===== Data records

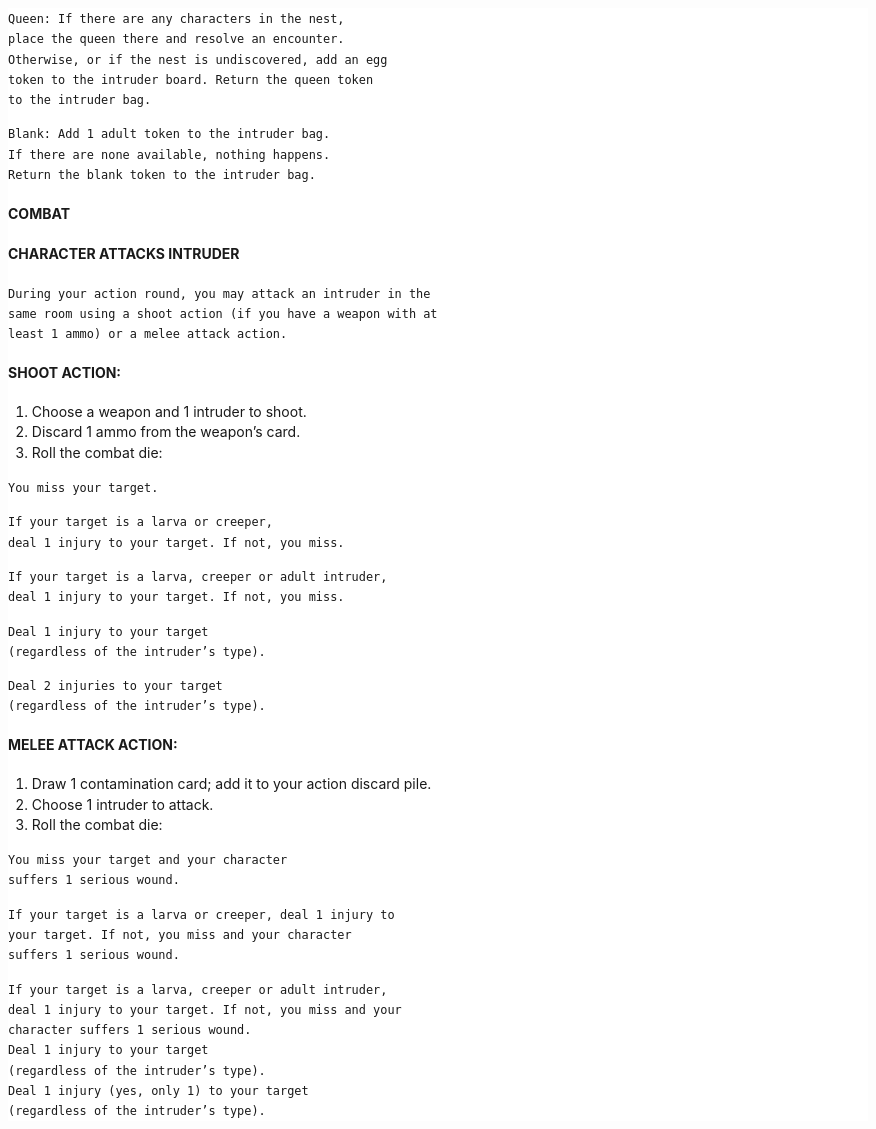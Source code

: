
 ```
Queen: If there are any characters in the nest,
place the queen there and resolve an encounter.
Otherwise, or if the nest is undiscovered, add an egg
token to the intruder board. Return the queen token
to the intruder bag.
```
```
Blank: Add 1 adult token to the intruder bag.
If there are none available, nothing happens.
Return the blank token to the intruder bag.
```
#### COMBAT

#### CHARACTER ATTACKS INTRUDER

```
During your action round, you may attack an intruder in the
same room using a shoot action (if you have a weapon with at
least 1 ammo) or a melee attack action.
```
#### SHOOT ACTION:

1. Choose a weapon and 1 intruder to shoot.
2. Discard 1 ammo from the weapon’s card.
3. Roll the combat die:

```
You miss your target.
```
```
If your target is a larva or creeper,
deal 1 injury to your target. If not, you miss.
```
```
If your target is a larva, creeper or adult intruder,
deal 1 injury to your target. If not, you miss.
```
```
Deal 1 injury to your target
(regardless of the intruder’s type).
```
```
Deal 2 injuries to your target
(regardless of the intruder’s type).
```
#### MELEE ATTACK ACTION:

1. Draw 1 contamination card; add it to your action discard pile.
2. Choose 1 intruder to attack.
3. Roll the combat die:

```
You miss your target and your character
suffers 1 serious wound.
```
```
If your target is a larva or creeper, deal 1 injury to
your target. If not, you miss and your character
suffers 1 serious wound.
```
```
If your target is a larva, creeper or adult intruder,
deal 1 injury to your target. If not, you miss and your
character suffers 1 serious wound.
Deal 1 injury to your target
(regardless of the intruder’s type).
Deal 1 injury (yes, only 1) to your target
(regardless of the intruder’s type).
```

==========
===== Data records

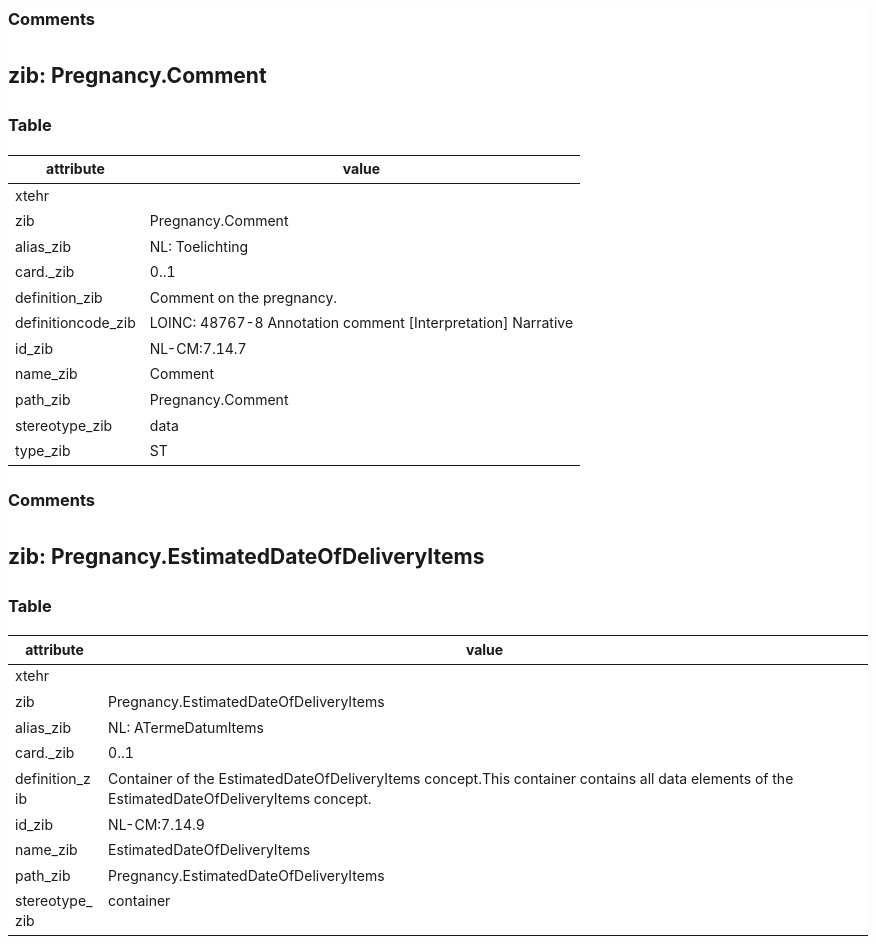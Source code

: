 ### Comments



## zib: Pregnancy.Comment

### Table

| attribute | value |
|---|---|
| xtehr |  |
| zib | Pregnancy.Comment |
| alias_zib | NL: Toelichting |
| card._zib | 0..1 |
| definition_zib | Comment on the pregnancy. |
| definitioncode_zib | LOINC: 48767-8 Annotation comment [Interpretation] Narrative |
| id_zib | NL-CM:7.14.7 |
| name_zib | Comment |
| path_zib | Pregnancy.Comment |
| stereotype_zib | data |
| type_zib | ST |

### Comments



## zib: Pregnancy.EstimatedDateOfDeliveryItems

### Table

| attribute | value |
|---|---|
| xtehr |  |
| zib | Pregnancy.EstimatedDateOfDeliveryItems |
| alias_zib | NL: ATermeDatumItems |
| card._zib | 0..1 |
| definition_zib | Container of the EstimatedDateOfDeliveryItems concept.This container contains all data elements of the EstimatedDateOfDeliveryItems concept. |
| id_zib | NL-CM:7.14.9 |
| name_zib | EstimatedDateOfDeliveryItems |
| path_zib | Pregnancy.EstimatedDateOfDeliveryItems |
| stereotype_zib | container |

==========
===== Data records

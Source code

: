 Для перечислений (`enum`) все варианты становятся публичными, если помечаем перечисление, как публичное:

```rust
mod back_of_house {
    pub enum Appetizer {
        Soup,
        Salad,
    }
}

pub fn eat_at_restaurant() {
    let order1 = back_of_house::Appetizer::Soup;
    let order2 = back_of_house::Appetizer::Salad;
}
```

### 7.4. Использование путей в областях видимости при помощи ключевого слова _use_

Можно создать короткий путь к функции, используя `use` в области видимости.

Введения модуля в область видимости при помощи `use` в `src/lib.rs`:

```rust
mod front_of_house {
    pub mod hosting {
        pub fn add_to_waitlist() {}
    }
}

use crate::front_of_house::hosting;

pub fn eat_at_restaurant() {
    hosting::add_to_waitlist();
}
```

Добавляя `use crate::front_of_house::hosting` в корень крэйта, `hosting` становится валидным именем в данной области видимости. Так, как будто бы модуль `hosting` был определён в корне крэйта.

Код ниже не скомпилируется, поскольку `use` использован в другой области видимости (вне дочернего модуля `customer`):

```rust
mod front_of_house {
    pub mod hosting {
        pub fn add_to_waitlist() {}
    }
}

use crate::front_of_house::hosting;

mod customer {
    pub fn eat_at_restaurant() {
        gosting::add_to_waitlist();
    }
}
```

==========

### Requirement
Every line in the records above with the string "enum" in it should be shown.

### Task result
: Для перечислений (`enum`) все варианты становятся публичными, если помечаем перечисление, как публичное:
    pub enum Appetizer {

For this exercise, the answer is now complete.